### Problem details
For each entry that follows, produce an exact copy.

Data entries
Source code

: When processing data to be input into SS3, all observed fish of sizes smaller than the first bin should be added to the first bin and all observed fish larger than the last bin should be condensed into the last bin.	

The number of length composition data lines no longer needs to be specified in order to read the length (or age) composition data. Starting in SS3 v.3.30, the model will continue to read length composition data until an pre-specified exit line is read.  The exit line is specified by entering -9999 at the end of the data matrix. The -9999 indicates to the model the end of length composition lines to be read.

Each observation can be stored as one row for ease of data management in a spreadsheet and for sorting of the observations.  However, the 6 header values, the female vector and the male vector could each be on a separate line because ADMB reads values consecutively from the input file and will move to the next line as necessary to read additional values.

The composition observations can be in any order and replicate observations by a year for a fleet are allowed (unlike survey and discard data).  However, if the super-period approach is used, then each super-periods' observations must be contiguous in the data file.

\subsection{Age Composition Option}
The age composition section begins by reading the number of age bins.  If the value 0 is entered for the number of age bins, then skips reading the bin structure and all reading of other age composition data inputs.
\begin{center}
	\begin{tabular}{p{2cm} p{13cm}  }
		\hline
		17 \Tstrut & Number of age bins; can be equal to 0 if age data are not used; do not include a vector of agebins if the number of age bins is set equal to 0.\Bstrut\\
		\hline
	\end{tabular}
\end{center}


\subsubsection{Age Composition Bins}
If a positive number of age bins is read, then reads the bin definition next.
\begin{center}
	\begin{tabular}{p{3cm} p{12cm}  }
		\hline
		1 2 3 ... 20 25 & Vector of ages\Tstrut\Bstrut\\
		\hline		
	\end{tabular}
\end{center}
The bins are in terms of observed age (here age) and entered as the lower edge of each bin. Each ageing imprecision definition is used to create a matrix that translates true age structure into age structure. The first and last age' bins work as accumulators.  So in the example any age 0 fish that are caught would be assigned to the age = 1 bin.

### Solved problem
Source code

: When processing data to be input into SS3, all observed fish of sizes smaller than the first bin should be added to the first bin and all observed fish larger than the last bin should be condensed into the last bin.	

The number of length composition data lines no longer needs to be specified in order to read the length (or age) composition data. Starting in SS3 v.3.30, the model will continue to read length composition data until an pre-specified exit line is read.  The exit line is specified by entering -9999 at the end of the data matrix. The -9999 indicates to the model the end of length composition lines to be read.

Each observation can be stored as one row for ease of data management in a spreadsheet and for sorting of the observations.  However, the 6 header values, the female vector and the male vector could each be on a separate line because ADMB reads values consecutively from the input file and will move to the next line as necessary to read additional values.

The composition observations can be in any order and replicate observations by a year for a fleet are allowed (unlike survey and discard data).  However, if the super-period approach is used, then each super-periods' observations must be contiguous in the data file.

\subsection{Age Composition Option}
The age composition section begins by reading the number of age bins.  If the value 0 is entered for the number of age bins, then skips reading the bin structure and all reading of other age composition data inputs.
\begin{center}
	\begin{tabular}{p{2cm} p{13cm}  }
		\hline
		17 \Tstrut & Number of age bins; can be equal to 0 if age data are not used; do not include a vector of agebins if the number of age bins is set equal to 0.\Bstrut\\
		\hline
	\end{tabular}
\end{center}


\subsubsection{Age Composition Bins}
If a positive number of age bins is read, then reads the bin definition next.
\begin{center}
	\begin{tabular}{p{3cm} p{12cm}  }
		\hline
		1 2 3 ... 20 25 & Vector of ages\Tstrut\Bstrut\\
		\hline		
	\end{tabular}
\end{center}
The bins are in terms of observed age (here age) and entered as the lower edge of each bin. Each ageing imprecision definition is used to create a matrix that translates true age structure into age structure. The first and last age' bins work as accumulators.  So in the example any age 0 fish that are caught would be assigned to the age = 1 bin.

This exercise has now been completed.